◆ What you are asked to do ◆
Scan the data below for the string "Second". Show every line where it turns up.

◆ Records for the exercise ◆
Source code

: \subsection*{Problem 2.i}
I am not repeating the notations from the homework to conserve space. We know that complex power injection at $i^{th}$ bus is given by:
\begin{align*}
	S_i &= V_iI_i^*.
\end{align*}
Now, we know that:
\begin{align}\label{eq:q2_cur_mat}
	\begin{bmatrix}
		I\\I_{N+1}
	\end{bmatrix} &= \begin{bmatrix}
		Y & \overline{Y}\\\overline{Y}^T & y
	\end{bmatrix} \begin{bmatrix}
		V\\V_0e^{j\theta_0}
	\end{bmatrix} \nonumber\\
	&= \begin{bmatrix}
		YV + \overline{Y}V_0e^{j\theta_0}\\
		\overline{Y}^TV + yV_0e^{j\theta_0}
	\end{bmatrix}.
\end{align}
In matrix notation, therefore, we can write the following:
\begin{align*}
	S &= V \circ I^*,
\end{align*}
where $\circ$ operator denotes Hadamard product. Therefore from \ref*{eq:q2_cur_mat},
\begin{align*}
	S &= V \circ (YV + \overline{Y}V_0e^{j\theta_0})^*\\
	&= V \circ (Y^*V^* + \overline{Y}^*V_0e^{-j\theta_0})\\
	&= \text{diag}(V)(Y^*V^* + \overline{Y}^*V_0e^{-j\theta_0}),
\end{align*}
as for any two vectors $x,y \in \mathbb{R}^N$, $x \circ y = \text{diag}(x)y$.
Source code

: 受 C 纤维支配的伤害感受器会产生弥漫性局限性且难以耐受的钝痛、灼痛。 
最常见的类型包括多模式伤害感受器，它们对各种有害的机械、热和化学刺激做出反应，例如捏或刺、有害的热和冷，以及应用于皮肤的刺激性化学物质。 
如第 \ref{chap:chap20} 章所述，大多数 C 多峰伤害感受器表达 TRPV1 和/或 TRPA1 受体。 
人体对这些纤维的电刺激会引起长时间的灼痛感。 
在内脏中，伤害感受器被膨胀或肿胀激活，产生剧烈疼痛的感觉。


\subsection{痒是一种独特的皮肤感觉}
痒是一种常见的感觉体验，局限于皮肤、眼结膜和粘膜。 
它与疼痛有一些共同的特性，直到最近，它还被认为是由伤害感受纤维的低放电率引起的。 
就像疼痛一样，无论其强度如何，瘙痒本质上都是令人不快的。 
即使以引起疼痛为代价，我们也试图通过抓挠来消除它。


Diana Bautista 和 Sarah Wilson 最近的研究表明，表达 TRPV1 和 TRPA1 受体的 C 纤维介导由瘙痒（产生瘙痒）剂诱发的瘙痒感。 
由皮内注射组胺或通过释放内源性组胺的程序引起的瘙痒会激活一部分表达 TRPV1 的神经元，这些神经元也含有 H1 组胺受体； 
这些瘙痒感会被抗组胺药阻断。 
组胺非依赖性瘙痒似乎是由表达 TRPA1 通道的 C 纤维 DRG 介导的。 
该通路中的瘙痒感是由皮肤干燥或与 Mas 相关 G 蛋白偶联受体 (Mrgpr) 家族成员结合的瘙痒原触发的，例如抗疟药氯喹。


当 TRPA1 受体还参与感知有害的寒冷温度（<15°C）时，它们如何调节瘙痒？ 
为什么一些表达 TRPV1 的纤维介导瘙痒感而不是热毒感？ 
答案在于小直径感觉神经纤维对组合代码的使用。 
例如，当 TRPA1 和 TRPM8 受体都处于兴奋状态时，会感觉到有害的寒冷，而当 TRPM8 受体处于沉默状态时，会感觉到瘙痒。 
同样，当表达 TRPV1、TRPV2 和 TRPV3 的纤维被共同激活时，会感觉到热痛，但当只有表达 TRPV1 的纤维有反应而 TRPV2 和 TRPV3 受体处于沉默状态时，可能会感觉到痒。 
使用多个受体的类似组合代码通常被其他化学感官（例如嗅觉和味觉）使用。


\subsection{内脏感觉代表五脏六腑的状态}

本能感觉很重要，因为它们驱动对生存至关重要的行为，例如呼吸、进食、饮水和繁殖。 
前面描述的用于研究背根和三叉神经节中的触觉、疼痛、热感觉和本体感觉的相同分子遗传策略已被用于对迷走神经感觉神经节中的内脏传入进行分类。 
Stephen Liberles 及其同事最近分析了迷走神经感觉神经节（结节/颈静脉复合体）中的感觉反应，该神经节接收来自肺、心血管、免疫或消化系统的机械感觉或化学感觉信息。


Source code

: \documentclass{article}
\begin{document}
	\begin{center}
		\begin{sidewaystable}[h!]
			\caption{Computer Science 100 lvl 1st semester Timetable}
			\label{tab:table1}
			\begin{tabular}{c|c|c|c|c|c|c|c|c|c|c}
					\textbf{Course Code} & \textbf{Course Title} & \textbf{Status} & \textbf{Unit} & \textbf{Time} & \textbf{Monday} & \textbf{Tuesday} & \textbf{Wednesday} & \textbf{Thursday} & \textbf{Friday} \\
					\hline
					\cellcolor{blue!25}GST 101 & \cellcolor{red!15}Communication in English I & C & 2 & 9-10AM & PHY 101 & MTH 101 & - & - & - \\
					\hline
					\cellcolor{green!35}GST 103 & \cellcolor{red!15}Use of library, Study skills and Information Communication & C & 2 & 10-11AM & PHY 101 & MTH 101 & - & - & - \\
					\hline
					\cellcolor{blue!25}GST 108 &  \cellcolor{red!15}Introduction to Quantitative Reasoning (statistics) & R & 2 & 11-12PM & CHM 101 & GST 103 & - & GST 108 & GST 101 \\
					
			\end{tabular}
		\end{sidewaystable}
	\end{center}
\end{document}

==

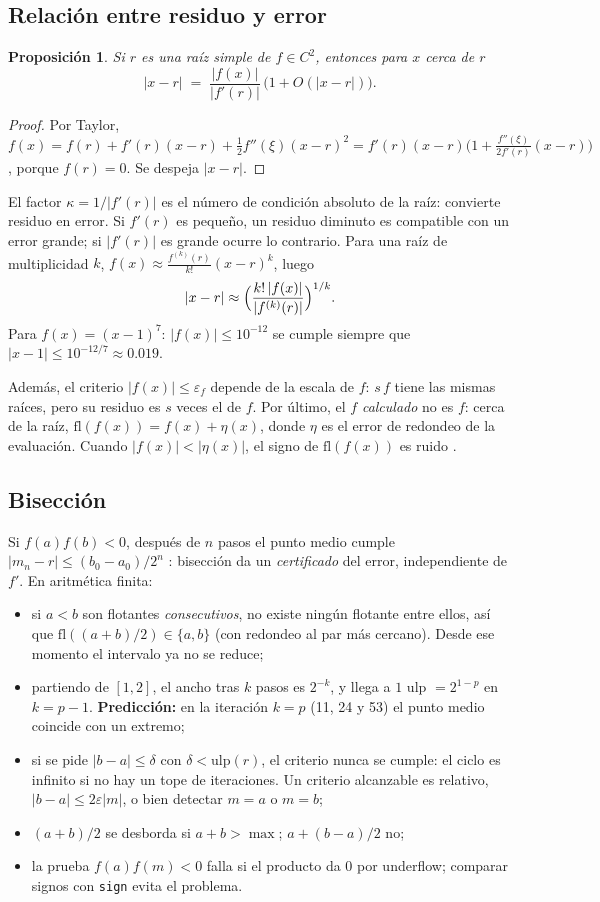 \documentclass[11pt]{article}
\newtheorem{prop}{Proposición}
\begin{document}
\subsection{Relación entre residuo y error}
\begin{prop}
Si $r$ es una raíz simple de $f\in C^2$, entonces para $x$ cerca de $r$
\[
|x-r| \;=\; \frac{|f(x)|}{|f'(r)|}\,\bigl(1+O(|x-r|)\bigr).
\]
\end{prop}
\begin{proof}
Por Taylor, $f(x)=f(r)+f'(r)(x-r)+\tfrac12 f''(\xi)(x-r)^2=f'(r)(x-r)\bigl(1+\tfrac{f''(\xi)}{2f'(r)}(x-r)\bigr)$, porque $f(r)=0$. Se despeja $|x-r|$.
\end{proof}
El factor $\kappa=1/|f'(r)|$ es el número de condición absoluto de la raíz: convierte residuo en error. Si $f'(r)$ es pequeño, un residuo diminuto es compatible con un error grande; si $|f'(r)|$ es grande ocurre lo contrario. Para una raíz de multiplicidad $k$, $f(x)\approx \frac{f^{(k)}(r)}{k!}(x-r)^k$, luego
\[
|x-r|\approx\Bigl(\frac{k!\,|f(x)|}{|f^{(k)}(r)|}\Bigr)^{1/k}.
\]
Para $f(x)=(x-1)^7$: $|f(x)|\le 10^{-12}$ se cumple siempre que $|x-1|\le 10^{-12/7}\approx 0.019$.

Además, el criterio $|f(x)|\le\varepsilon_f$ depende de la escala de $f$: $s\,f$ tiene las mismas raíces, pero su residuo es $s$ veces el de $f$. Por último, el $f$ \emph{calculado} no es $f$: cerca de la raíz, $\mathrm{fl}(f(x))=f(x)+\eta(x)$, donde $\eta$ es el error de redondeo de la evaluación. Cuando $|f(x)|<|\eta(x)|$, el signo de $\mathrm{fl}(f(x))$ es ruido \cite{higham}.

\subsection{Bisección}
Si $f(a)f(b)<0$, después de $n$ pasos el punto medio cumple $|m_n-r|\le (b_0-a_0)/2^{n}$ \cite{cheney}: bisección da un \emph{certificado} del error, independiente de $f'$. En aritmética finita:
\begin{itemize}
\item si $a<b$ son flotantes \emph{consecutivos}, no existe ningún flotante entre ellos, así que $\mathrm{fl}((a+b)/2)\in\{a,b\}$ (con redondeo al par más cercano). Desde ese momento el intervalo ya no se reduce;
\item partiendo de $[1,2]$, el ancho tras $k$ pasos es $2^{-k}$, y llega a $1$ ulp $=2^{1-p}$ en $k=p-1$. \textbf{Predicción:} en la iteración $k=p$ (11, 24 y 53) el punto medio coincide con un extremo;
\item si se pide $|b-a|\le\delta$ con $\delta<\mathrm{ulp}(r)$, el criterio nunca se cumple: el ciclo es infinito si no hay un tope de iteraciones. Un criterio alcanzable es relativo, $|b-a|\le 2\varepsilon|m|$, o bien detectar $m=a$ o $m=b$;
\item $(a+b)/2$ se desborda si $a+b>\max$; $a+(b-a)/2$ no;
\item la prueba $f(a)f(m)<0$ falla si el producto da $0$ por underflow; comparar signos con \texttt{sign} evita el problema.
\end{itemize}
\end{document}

...

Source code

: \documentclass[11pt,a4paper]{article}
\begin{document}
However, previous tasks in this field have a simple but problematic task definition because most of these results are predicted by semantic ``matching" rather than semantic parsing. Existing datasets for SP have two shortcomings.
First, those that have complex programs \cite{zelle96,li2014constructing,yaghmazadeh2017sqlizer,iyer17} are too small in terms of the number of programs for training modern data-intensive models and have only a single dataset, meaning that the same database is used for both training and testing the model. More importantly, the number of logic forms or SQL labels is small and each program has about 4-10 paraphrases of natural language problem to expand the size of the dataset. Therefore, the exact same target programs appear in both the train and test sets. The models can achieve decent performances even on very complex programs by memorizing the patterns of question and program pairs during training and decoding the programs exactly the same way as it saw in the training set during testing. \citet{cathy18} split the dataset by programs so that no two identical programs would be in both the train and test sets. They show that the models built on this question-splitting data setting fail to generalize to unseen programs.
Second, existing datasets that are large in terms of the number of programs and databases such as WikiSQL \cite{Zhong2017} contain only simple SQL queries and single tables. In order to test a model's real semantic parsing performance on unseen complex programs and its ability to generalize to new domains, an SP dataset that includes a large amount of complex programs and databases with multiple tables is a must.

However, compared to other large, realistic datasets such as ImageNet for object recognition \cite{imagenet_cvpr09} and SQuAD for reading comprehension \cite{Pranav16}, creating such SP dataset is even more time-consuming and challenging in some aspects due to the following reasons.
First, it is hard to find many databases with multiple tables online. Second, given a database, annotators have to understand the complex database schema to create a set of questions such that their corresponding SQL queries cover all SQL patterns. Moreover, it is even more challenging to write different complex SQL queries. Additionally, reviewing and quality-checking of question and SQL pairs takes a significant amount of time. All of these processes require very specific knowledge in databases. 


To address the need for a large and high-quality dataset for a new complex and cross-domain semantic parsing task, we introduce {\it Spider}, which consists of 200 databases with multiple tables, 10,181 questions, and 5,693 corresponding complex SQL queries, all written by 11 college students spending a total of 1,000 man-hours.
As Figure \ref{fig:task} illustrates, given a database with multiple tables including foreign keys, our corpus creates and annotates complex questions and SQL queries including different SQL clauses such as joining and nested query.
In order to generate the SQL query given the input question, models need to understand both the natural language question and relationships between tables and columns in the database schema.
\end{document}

◆ Response to this exercise ◆
Second, existing datasets that are large in terms of the number of programs and databases such as WikiSQL \cite{Zhong2017} contain only simple SQL queries and single tables. In order to test a model's real semantic parsing performance on unseen complex programs and its ability to generalize to new domains, an SP dataset that includes a large amount of complex programs and databases with multiple tables is a must.
First, it is hard to find many databases with multiple tables online. Second, given a database, annotators have to understand the complex database schema to create a set of questions such that their corresponding SQL queries cover all SQL patterns. Moreover, it is even more challenging to write different complex SQL queries. Additionally, reviewing and quality-checking of question and SQL pairs takes a significant amount of time. All of these processes require very specific knowledge in databases. 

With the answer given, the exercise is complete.